В другой каюте, расположенной на десятки метров выше, в чужой кровати спала, свернувшись калачиком, Саша. Сон ее был неспокоен, у нее вообще была забавная привычка (по крайней мере, Дуг всегда находил ее забавной) совершать во сне, лежа на боку, движения, отдаленно напоминающие ходьбу. Во снах Саше то и дело приходилось бежать, и она всегда не успевала оказаться во сне в нужном месте.

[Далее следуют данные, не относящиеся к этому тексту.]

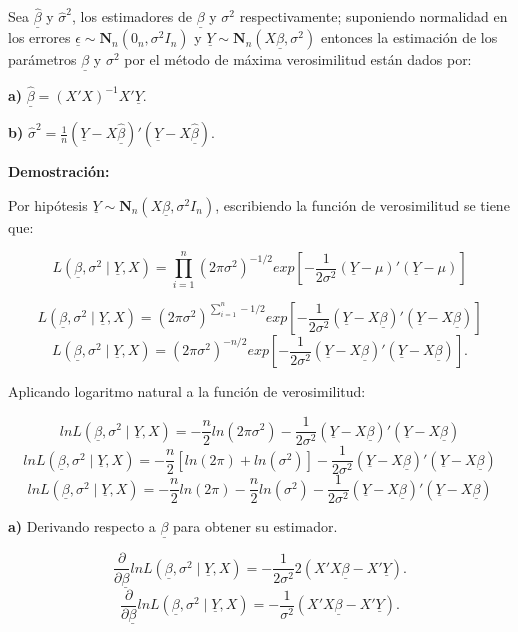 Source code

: \documentclass[
  a4paper,
  oneside,
  openany]{book}
\begin{document}
Sea \(\underline{\hat{\beta}}\) y \(\hat{\sigma}^2\), los estimadores de \(\underline{\beta}\) y \(\sigma^2\) respectivamente; suponiendo normalidad en los errores \(\underline{\epsilon} \sim \mathbf{N}_{n}(0_{n},\sigma^2 I_{n})\) y \(\underline{Y}\sim \mathbf{N}_{n}(X \underline{\beta},\sigma^2)\) entonces la estimación de los parámetros \(\underline{\beta}\) y \(\sigma^2\) por el método de máxima verosimilitud están dados por:

\textbf{a)} \(\underline{\hat{\beta}}=(X'X)^{-1}X'\underline{Y}\).

\textbf{b)} \(\hat{\sigma}^2=\frac{1}{n}\left( \underline{Y}-X\underline{\hat{\beta}}\right)'\left(\underline{Y}-X \underline{\hat{\beta}}\right).\)

\textbf{Demostración:}

Por hipótesis \(\underline{Y}\sim \mathbf{N}_{n}(X\underline{\beta},\sigma^2 I_{n})\), escribiendo la función de verosimilitud se tiene que:

\[L(\underline{\beta},\sigma^2 \mid \underline{Y},X)=\prod_{i=1}^{n}(2\pi\sigma^2)^{-1/2} exp \left[ - \frac{1}{2\sigma^2}(\underline{Y}-\mu)'(\underline{Y}-\mu) \right]\]

\[L(\underline{\beta},\sigma^2 \mid \underline{Y},X)=(2\pi\sigma^2)^{\sum_{i=1}^{n}-1/2} exp \left[ - \frac{1}{2\sigma^2}(\underline{Y}-X\underline{\beta})'(\underline{Y}-X\underline{\beta}) \right]\]
\[L(\underline{\beta},\sigma^2 \mid \underline{Y},X)=(2\pi\sigma^2)^{-n/2} exp \left[ - \frac{1}{2\sigma^2}(\underline{Y}-X\underline{\beta})'(\underline{Y}-X\underline{\beta}) \right].\]

Aplicando logaritmo natural a la función de verosimilitud:

\[lnL(\underline{\beta},\sigma^2 \mid \underline{Y},X)= -\frac{n}{2}ln(2\pi\sigma^2)-\frac{1}{2\sigma^2}(\underline{Y}-X\underline{\beta})'(\underline{Y}-X\underline{\beta})\]
\[lnL(\underline{\beta},\sigma^2 \mid \underline{Y},X)= -\frac{n}{2}[ln(2\pi)+ln(\sigma^2)]-\frac{1}{2\sigma^2}(\underline{Y}-X\underline{\beta})'(\underline{Y}-X\underline{\beta})\]
\[lnL(\underline{\beta},\sigma^2 \mid \underline{Y},X)= -\frac{n}{2}ln(2\pi)-\frac{n}{2}ln(\sigma^2)-\frac{1}{2\sigma^2}(\underline{Y}-X\underline{\beta})'(\underline{Y}-X\underline{\beta})\]

\textbf{a)} Derivando respecto a \(\underline{\beta}\) para obtener su estimador.

\[\frac{\partial}{\partial \underline{\beta}}lnL(\underline{\beta},\sigma^2 \mid \underline{Y},X)=-\frac{1}{2\sigma^2}2(X'X\underline{\beta}-X'\underline{Y}).\]
\[\frac{\partial}{\partial \underline{\beta}}lnL(\underline{\beta},\sigma^2 \mid \underline{Y},X)=-\frac{1}{\sigma^2}(X'X\underline{\beta}-X'\underline{Y}).\]
\end{document}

Гектор сидел на стуле в противоположном конце каюты и неотрывно следил за ее движениями во сне. Его лицо украшал живописный синяк, успевший за последние часы поменять цвет. Кожа на губе треснула. Он размышлял о том, что скажет Саше, когда она проснется; а проснуться, по его замыслу, она должна была сама, и будить ее не следовало, это же ясно, сон – лучшее лекарство от любых потрясений и болезней. Этим самым – значением для человека крепкого сна – он оправдывал свое молчаливое пребывание в каюте последние несколько часов. Там, за стенкой, Сашин отец ожидал ее пробуждения, не имея возможности ее разбудить. Там же была и Олимпия. И Фиона – из всех троих говорила только она одна.
Гектор отказывался покидать свой пост для того, чтобы поесть, поспать или хотя бы умыться. Ход его внутренних рассуждений о том, что и как ему следует сказать Саше, когда она проснется, прерывался лишь отстраненными мыслями о том, что́ он, по идее, должен в такой ситуации чувствовать.
Когда он готовился к работе в Проверках, ему многократно указывали на то, что у него проблемы с эмоциями: у него их было немного, и он вообще плохо ориентировался в классификации и специфике человеческих чувств. Разницы между тревогой и печалью, к большому раздражению работавшего с ним в паре педагога, не видел, например, совсем.
У себя в каюте под присмотром медсестры, вряд ли, кстати, таким же бдительным и неусыпным, спала Елена. Но с Еленой было все в порядке, а это – самое главное.
Гек закусил губу и тотчас поморщился, потому что задел трещинку, и она тут же дала о себе знать.
Что он скажет Саше, когда она проснется? Привет, ты только не пугайся, сразу замечу, что все будет хорошо (с чего все будет хорошо и как он это может обещать, неизвестно). Капитан мертв, по всему Ковчегу объявлен комендантский час, и никто не понимает, что теперь делать и как быть. Твоя мамаша, которая, кстати, и моя мамаша тоже, родила тебя от Капитана четырнадцать лет назад и спрятала внизу с совершенно незнакомым тебе человеком. Ковчег скоро потонет, потому что Двигатель давно непригоден. Я поднял руку на своего отца, и он до сих пор не сломал мне шею только потому, что лежит в медицинском отсеке под завязку накачанный успокоительным и находится в беспамятстве. Я очень виноват перед тобой за то, что допустил эту запредельно абсурдную ситуацию, знаешь, и с тонущим Ковчегом, и с тем, что не нашел тебя раньше, я же все-таки твой брат.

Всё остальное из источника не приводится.